リュックを背負っているのは女性が圧倒的に多い。これには訳がある。北朝鮮では全ての男性は義務的に職場に出勤しなければならず、無断欠勤が続くと 処罰を受けるからだ。「労働鍛錬隊」と呼ばれる強制労働キャンプに数か月送られることもある。職場に賄賂を渡すことで出勤を免除してもらえる場合もある が、基本的に男性は、職場で各種「動員」をこなさなければならない。北朝鮮では、職場はもはや社会統制の一手段なのである。

身体ほどもある荷物を抱えた女性。一般的なカーキ色のリュックは今にもはち切れそうだ。2012年11月平安北道新義州(シニジュ)駅、撮影 アジアプレス
身体ほどもある荷物を抱えた女性。一般的なカーキ色のリュックは今にもはち切れそうだ。2012年11月平安北道新義州(シニジュ)駅、撮影 アジアプレス

 

「女性の方が上手くやれる」という別の理由もある。北朝鮮では移動する度に検問や取締りがあるのだが、取り締まる側はほとんど男だ。このため、女性 の方が少ない賄賂で見逃してもらえる事も多いし、北朝鮮の女性は弁が立つためピンチも切り抜け易い。また、男性の場合はとかく移動中に酒やタバコなどで散 財してしまい、少ない利益しか上がらない「担ぎ屋」には向かないのだ。
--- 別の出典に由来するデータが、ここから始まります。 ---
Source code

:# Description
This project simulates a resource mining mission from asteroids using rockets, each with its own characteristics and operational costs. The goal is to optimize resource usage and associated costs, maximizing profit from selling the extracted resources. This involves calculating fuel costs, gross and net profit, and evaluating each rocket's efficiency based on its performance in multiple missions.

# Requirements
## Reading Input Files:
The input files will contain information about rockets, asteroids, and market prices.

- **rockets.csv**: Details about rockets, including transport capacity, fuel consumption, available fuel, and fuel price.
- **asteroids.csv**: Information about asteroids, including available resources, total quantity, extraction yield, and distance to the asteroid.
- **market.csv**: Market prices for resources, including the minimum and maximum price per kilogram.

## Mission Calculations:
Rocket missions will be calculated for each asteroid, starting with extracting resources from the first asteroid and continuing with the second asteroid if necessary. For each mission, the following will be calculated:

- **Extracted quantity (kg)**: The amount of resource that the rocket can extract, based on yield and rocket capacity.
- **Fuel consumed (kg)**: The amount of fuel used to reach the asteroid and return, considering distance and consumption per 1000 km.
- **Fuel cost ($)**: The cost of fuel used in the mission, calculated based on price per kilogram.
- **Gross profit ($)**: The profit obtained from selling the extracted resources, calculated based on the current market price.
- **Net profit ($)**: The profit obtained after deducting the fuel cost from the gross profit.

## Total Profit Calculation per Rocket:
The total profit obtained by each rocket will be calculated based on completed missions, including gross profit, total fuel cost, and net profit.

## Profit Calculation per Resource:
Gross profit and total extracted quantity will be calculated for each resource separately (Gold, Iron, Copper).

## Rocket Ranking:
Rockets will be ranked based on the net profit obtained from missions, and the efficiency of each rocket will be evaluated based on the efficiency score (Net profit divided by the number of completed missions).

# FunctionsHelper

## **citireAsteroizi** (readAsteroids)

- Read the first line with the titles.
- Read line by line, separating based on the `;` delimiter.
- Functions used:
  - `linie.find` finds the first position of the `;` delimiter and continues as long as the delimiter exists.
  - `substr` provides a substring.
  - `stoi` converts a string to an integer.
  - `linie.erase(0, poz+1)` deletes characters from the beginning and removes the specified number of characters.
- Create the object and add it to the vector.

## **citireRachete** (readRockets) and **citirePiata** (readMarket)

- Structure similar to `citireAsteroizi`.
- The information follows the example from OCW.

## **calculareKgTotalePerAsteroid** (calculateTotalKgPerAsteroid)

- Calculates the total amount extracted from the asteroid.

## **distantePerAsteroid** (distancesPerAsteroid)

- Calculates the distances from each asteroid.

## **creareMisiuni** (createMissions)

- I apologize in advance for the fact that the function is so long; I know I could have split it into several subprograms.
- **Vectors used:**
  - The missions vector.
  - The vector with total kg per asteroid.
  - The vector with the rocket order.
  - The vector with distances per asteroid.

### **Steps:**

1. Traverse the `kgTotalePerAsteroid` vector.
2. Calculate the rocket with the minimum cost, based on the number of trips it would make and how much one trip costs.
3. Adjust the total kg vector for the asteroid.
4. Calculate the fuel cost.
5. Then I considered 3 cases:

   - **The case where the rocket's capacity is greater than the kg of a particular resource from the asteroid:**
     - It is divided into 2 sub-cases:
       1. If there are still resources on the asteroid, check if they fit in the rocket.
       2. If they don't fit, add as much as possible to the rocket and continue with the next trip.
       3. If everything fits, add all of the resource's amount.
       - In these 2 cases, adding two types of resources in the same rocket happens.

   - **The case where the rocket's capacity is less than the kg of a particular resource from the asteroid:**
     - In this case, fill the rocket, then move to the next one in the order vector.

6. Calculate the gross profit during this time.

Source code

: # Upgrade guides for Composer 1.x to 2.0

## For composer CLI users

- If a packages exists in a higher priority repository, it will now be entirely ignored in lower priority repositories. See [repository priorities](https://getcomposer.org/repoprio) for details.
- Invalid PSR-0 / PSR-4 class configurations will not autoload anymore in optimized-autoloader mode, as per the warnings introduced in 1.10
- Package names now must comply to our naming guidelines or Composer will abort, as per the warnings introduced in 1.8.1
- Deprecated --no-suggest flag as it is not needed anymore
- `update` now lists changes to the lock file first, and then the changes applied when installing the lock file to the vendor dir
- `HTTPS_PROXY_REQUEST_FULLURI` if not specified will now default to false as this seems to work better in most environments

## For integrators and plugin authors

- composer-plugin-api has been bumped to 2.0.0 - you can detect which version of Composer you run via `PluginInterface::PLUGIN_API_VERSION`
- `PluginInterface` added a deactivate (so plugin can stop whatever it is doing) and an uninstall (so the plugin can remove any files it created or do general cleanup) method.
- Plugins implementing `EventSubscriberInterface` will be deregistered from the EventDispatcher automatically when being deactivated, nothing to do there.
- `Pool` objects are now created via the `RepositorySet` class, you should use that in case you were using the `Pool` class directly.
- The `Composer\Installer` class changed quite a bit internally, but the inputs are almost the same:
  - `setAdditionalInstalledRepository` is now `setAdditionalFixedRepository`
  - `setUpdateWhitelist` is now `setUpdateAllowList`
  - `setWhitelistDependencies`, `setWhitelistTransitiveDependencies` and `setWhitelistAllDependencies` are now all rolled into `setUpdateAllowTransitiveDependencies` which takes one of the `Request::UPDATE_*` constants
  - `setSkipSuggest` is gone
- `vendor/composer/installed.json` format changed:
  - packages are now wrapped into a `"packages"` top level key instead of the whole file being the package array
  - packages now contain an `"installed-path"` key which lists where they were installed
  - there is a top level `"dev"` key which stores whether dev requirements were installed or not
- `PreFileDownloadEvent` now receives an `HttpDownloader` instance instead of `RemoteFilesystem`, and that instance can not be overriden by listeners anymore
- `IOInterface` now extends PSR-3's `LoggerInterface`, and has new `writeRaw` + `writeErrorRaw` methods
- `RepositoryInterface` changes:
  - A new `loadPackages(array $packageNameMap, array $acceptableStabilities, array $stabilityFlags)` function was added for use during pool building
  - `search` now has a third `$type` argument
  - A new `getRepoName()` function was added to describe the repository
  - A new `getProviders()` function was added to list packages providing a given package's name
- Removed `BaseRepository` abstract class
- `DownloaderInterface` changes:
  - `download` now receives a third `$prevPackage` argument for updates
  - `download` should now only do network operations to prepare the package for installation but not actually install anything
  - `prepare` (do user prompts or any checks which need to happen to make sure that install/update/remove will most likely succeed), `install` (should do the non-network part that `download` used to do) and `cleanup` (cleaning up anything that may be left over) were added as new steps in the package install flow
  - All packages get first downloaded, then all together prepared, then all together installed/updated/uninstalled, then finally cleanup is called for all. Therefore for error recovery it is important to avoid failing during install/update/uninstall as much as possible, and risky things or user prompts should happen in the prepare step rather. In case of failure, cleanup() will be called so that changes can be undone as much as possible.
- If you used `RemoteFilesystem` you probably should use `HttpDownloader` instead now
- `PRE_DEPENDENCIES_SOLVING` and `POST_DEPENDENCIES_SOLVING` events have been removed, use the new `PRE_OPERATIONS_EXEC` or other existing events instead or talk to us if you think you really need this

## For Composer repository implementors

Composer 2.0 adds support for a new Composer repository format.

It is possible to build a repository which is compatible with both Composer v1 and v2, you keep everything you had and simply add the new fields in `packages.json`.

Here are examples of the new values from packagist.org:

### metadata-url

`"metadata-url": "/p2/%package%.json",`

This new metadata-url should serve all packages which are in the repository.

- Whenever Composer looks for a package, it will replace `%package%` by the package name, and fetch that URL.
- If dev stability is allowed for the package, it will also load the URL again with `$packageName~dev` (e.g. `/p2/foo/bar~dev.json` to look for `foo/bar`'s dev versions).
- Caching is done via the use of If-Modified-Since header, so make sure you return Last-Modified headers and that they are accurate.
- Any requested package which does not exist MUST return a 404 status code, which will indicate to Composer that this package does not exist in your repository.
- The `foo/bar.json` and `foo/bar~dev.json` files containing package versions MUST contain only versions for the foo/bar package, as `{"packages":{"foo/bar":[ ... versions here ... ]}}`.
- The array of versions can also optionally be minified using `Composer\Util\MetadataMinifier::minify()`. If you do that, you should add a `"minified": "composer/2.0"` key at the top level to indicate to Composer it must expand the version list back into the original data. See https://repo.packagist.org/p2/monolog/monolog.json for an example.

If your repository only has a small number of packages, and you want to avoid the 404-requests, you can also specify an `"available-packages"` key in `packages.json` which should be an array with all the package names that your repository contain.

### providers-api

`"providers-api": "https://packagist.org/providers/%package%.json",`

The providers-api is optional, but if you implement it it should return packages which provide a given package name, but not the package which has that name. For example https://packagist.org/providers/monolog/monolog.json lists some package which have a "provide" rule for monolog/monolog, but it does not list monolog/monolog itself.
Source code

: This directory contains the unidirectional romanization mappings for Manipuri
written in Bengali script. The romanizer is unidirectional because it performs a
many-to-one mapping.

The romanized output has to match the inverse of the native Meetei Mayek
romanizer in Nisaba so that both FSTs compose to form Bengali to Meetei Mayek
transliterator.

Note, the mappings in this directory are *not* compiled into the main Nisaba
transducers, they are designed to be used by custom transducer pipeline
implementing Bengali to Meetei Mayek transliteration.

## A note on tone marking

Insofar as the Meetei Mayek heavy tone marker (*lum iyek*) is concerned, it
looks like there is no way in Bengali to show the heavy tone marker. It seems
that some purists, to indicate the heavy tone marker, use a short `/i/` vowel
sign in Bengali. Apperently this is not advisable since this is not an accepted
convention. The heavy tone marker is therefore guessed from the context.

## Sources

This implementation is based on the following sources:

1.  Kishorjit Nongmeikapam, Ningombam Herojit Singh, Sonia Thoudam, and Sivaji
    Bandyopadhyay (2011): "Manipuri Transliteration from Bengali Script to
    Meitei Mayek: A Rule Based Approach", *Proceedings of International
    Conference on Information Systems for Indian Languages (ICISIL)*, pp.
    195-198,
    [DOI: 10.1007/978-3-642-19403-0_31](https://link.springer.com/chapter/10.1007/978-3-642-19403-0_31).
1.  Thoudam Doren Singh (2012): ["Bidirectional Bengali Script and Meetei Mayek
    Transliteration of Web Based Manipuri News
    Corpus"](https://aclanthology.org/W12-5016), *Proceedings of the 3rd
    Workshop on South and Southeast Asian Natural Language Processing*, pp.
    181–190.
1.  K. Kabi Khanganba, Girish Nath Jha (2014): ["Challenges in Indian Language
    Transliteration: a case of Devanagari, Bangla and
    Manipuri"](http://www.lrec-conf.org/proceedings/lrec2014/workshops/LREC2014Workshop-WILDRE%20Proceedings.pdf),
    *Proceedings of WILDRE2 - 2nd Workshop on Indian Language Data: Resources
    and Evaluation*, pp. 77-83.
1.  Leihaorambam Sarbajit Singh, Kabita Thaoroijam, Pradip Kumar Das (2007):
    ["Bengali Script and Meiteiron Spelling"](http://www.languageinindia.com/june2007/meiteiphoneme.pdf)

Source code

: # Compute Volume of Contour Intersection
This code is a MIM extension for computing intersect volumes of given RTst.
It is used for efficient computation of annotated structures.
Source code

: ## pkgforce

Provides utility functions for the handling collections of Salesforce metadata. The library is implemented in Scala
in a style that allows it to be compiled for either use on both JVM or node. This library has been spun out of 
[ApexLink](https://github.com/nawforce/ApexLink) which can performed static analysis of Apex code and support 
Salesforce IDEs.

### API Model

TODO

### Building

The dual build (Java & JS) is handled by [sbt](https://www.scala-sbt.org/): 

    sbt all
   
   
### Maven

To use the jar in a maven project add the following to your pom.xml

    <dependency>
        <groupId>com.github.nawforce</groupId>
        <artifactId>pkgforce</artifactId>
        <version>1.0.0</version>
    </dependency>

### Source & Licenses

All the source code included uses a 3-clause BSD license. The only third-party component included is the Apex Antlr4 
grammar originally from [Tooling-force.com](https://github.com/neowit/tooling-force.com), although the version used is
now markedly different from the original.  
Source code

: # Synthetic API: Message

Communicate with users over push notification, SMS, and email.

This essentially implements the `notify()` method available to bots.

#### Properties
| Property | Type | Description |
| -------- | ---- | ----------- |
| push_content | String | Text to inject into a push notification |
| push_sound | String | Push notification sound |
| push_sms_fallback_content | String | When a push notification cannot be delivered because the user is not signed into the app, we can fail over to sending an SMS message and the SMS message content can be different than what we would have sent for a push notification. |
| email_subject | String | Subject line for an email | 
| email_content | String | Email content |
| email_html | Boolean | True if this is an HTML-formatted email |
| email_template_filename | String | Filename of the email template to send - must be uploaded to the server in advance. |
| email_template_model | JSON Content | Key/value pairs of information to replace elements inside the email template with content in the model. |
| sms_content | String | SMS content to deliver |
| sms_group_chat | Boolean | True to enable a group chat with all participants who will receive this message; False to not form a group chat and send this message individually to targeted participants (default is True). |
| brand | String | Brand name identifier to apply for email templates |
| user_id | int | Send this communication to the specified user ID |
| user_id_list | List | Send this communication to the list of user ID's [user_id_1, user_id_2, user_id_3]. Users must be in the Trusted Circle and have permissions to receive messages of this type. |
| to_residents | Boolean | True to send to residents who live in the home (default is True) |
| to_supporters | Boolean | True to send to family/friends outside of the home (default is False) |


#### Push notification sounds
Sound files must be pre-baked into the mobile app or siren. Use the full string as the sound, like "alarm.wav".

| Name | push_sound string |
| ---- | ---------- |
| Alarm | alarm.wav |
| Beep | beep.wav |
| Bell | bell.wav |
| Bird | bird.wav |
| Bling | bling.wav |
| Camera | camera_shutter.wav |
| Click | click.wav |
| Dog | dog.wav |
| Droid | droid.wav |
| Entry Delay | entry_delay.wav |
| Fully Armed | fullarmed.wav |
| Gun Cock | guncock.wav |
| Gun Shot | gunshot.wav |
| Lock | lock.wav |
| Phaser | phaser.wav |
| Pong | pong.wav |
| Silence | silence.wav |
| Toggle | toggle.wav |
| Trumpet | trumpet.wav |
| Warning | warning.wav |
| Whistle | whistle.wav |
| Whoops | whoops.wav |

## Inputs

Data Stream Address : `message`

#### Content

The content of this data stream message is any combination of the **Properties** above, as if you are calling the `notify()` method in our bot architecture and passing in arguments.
商売が一般化したことで、北朝鮮住民の暮らしが「安定した」という分析を目にすることが多い。だが、北朝鮮の市場経済は、女性たちの汗と涙の上に発 展したのだ。それは、今なおリュックを背負った女性に支え続けられていることを忘れてはならない。「苦難の行軍」は今も続いている。